Chunkier threats such as scorpions, praying mantids and hermit crabs aside, you’ll have to worry about rival ant colonies and pesky humans. As Fraser Brown – formerly of this parish, nowadays a resident of feisty RPS spin-off production PCGamer – wrote in our 2017 early access review, the game’s campaign takes the form of a lab experiment, with gloved hands periodically reaching down to squish your inf-ant-ry and deposit terrible genetically engineered species such as scorpion-crabs. If the campaign doesn’t end with at least one full-sized human scientist being vengefully hollowed out and turned into an ant’s nest then I, for one, will be throwing a wobbly on the Steam forums.
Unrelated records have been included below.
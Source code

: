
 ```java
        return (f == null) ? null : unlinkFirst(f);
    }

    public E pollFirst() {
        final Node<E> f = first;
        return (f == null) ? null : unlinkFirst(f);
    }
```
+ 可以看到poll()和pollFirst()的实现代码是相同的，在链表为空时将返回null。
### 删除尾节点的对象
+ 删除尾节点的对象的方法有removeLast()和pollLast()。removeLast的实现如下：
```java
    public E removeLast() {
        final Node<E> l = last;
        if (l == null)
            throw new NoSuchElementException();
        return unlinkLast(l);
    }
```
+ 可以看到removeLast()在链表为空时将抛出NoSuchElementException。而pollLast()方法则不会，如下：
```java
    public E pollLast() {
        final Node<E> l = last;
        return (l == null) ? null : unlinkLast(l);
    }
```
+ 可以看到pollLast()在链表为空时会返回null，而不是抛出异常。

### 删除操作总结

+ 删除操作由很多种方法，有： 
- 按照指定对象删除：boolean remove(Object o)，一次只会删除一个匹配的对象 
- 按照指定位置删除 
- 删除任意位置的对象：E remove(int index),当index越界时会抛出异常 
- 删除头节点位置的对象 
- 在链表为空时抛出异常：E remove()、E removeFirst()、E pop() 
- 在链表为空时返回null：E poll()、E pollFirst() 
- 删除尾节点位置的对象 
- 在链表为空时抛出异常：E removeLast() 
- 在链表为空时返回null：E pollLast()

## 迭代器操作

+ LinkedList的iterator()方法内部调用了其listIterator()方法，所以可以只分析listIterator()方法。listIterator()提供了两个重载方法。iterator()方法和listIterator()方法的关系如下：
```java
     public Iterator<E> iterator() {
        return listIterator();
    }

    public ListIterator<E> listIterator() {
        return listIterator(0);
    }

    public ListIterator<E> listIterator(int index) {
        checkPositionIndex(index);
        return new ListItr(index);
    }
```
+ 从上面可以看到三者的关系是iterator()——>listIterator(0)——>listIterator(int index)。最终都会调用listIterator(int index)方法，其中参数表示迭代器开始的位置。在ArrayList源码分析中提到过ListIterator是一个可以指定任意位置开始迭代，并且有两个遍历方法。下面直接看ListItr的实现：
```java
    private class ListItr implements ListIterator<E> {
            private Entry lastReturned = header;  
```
Laboratory theatrics aside, the campaign includes “documentary missions” in which you learn about different ant species and their habitats.
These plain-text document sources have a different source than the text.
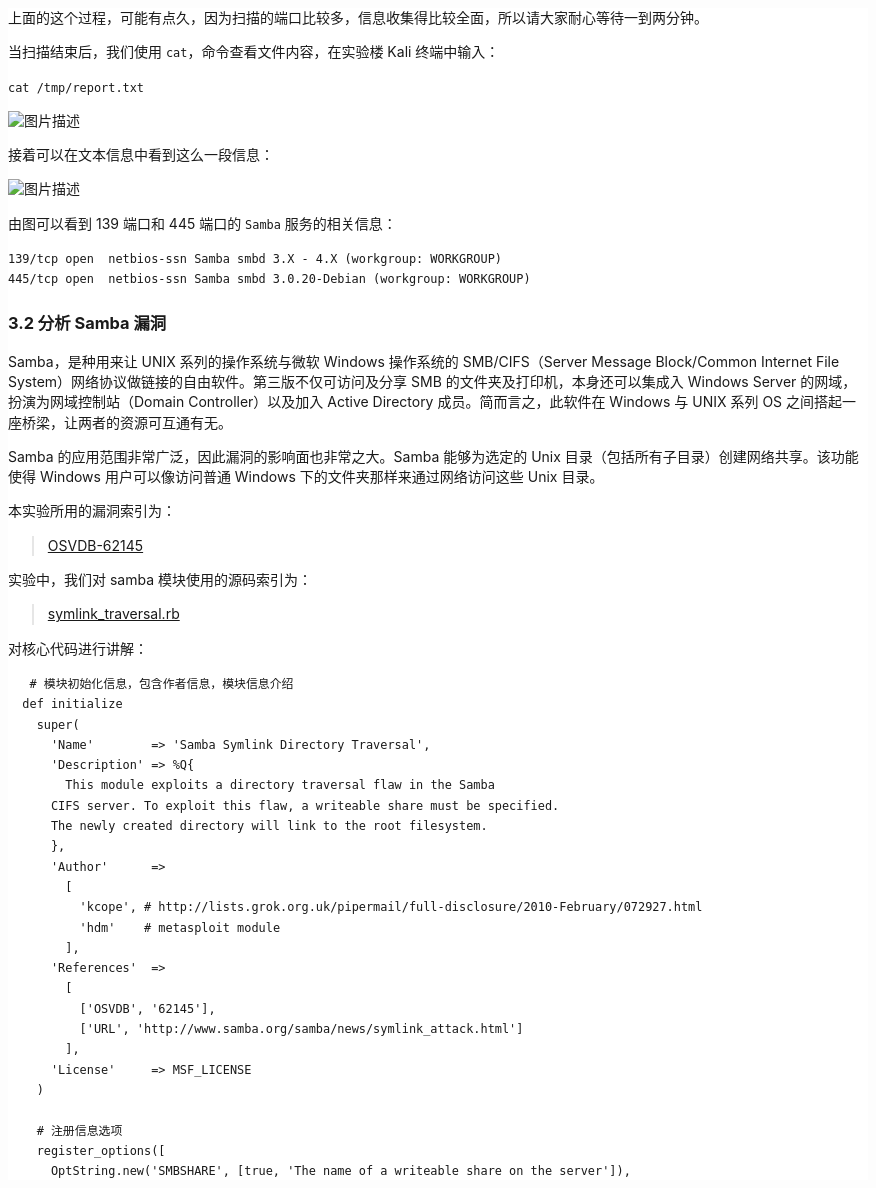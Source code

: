 
上面的这个过程，可能有点久，因为扫描的端口比较多，信息收集得比较全面，所以请大家耐心等待一到两分钟。

当扫描结束后，我们使用 `cat`，命令查看文件内容，在实验楼 Kali 终端中输入：

```
cat /tmp/report.txt
```

![图片描述](https://dn-simplecloud.shiyanlou.com/uid/212008/1479881893327.png-wm)

接着可以在文本信息中看到这么一段信息：


![图片描述](https://dn-simplecloud.shiyanlou.com/uid/212008/1479881973101.png-wm)

由图可以看到 139 端口和 445 端口的 `Samba` 服务的相关信息：

```
139/tcp open  netbios-ssn Samba smbd 3.X - 4.X (workgroup: WORKGROUP)
445/tcp open  netbios-ssn Samba smbd 3.0.20-Debian (workgroup: WORKGROUP)

```

### 3.2 分析 Samba 漏洞

Samba，是种用来让 UNIX 系列的操作系统与微软 Windows 操作系统的 SMB/CIFS（Server Message Block/Common Internet File System）网络协议做链接的自由软件。第三版不仅可访问及分享 SMB 的文件夹及打印机，本身还可以集成入 Windows Server 的网域，扮演为网域控制站（Domain Controller）以及加入 Active Directory 成员。简而言之，此软件在 Windows 与 UNIX 系列 OS 之间搭起一座桥梁，让两者的资源可互通有无。

Samba 的应用范围非常广泛，因此漏洞的影响面也非常之大。Samba 能够为选定的 Unix 目录（包括所有子目录）创建网络共享。该功能使得 Windows 用户可以像访问普通 Windows 下的文件夹那样来通过网络访问这些 Unix 目录。


本实验所用的漏洞索引为：

> [OSVDB-62145](https://www.rapid7.com/db/modules/auxiliary/admin/smb/samba_symlink_traversal#)

实验中，我们对 samba 模块使用的源码索引为：

> [symlink_traversal.rb](https://github.com/rapid7/metasploit-framework/blob/master/modules/auxiliary/admin/smb/samba_symlink_traversal.rb)

对核心代码进行讲解：

```
   # 模块初始化信息，包含作者信息，模块信息介绍
  def initialize
    super(
      'Name'        => 'Samba Symlink Directory Traversal',
      'Description' => %Q{
        This module exploits a directory traversal flaw in the Samba
      CIFS server. To exploit this flaw, a writeable share must be specified.
      The newly created directory will link to the root filesystem.
      },
      'Author'      =>
        [
          'kcope', # http://lists.grok.org.uk/pipermail/full-disclosure/2010-February/072927.html
          'hdm'    # metasploit module
        ],
      'References'  =>
        [
          ['OSVDB', '62145'],
          ['URL', 'http://www.samba.org/samba/news/symlink_attack.html']
        ],
      'License'     => MSF_LICENSE
    )

    # 注册信息选项
    register_options([
      OptString.new('SMBSHARE', [true, 'The name of a writeable share on the server']),
```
If you’ve already been playing, here’s what the 1.0 version adds, direct from the Steam announcement:

– The Matabele ants, termite-eating specialists, feature in 3 brand new fully voice-acted campaign levels in their own environment of the sub-Saharan African savannah!

– Harvest food from the towering spires of the cathedral-like termite mounds, carefully managing this precious resource

– Matabeles have a special medic class, allowing them to revive injured colony members!

– The scorching savannah is rich in biodiversity, and rife with danger

– Encounter marching lines of driver ants & solo-hunting African stink ants

– New huge titans, deadly scorpions, spiders, earwigs, beetles and more!

– New Game Plus mode will activate upon completing the campaign, unlocking new units and new options for further playthroughs

– Once you’re done in the savannah, return to the lab and add the Matabeles to your home colony for one final climactic formicarium challenge – the REAL final experiment!

– Sweeping changes to custom game modes

– Many quality-of-life tweaks and improvements

I must confess, I keep getting this game confused with Empire Of The Ants – another insectile strategy affair based on Bernard Werber’s 32-year-old sci-fi novel series of the same name, which has drawn attention for its fancy-dan Unreal Engine 5 visuals. Empire Of The Ants casts you as an individual ant, heroic No 103,683 in a nest on the floor of a French forest. It’s at once glossier and, seemingly, less involved than Empires Of The Undergrowth, by virtue of centring an individual ant’s perspective, but that’s a conclusion made without seeing any in-game footage.

One thing I’d like both games to do is interrogate the familiar framing of ant swarms as akin to human “empires” with rulers and armies, and explore how ant cognition and perception might give rise to different social structures, as discussed in this old Guardian piece from 2014. Failing that, I would quite like Empires Of The Undergrowth to get some Dungeon Keeper crossover DLC in which you can summon Horny and his ilk to massacre a few uppity spiders.